* SOURCE MATERIAL:
=-=-=-=-=

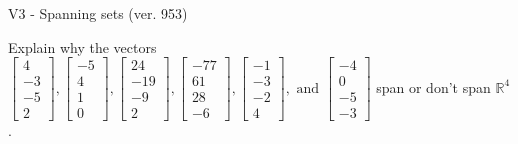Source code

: \begin{exercise}
  \begin{exerciseTitle}V3 - Spanning sets (ver. 953)\end{exerciseTitle}
  \begin{exerciseStatement}
    Explain why the vectors \(\left[\begin{array}{r}
4 \\
-3 \\
-5 \\
2
\end{array}\right] , \left[\begin{array}{r}
-5 \\
4 \\
1 \\
0
\end{array}\right] , \left[\begin{array}{r}
24 \\
-19 \\
-9 \\
2
\end{array}\right] , \left[\begin{array}{r}
-77 \\
61 \\
28 \\
-6
\end{array}\right] , \left[\begin{array}{r}
-1 \\
-3 \\
-2 \\
4
\end{array}\right] , \text{ and } \left[\begin{array}{r}
-4 \\
0 \\
-5 \\
-3
\end{array}\right]\) span or don't span \(\mathbb{R}^4\). 
	



\end{exerciseStatement}
\end{exercise}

=-=-=-=-=

In the entries above, locate every line with the word "exerciseStatement" and copy it.

* PROBLEM SOLUTION:
  \begin{exerciseStatement}
\end{exerciseStatement}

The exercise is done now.